═════ Data for the task
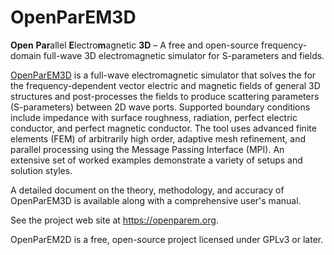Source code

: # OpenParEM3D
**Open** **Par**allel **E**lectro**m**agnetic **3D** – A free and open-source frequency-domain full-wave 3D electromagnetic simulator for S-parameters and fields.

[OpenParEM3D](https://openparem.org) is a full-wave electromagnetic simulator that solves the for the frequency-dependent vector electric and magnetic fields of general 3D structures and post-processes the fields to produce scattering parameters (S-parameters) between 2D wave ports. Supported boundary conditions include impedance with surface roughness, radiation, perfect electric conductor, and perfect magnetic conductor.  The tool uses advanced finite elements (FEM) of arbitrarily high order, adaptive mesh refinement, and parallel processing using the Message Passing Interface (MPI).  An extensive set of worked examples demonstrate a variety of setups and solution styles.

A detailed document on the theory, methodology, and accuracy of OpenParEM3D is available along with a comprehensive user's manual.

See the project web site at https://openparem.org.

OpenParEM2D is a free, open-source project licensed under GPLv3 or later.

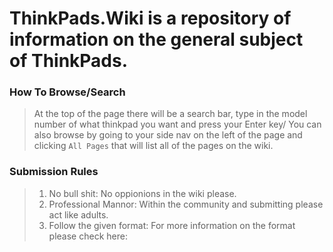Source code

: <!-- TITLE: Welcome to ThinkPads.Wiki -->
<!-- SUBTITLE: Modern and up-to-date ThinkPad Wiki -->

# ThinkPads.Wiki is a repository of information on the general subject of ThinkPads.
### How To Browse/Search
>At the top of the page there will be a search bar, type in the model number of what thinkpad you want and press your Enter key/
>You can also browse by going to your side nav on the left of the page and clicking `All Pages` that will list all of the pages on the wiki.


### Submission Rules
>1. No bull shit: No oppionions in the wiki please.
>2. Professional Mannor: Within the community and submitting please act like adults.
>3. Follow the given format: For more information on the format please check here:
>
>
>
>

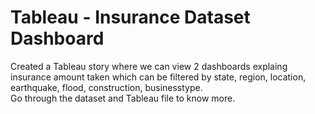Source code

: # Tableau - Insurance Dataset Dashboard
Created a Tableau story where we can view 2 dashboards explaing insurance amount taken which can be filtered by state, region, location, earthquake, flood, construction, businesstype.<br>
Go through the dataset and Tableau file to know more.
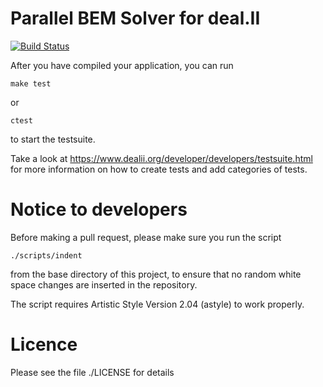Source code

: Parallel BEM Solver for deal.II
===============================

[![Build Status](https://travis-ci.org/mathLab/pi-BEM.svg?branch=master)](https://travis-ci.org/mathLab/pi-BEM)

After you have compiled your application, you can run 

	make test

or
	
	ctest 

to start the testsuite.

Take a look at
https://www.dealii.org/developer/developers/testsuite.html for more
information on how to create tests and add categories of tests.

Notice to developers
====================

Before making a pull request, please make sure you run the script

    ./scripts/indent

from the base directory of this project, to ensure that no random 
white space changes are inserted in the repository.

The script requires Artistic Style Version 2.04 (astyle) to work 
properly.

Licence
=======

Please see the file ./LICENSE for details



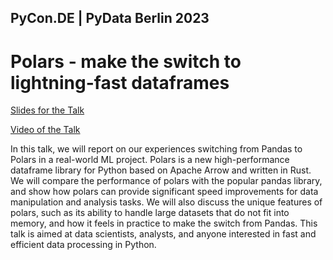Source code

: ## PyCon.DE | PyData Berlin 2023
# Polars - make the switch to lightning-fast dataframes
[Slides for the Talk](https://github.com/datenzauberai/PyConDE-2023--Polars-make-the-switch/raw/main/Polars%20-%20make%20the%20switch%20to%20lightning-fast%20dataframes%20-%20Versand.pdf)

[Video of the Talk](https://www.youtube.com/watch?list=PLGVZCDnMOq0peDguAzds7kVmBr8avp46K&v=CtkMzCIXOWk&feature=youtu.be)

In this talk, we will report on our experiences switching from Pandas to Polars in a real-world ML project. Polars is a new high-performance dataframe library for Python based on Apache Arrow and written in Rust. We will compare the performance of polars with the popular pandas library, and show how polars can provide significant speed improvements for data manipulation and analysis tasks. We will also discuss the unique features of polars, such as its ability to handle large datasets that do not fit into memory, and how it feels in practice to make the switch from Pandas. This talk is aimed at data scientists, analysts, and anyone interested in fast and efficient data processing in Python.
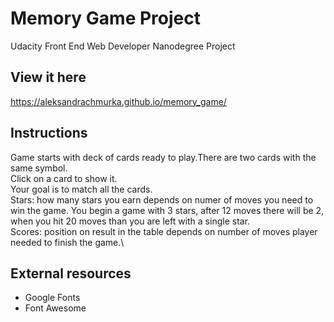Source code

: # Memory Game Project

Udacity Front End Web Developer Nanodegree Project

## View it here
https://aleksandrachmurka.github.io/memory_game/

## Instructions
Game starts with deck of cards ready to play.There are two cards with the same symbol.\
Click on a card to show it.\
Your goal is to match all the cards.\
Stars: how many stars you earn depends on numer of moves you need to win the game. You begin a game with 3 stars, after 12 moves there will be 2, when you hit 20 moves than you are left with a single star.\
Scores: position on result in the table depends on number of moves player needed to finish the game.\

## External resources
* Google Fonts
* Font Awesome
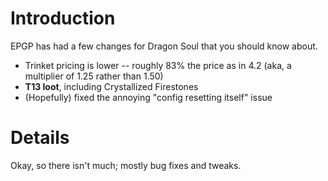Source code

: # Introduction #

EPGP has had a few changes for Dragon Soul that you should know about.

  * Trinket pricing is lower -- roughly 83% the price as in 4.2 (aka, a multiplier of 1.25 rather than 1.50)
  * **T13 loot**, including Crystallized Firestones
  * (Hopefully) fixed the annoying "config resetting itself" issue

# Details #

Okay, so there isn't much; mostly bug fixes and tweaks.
══════════
- **Problem to solve**:
Within the material above, copy exactly the lines from the line that holds "https://aleksandrachmurka.github.io/memory_game/" up to and including the line that holds "Your goal is to match all the cards.\".

- **Answer to this problem**:
https://aleksandrachmurka.github.io/memory_game/

## Instructions
Game starts with deck of cards ready to play.There are two cards with the same symbol.\
Click on a card to show it.\
Your goal is to match all the cards.\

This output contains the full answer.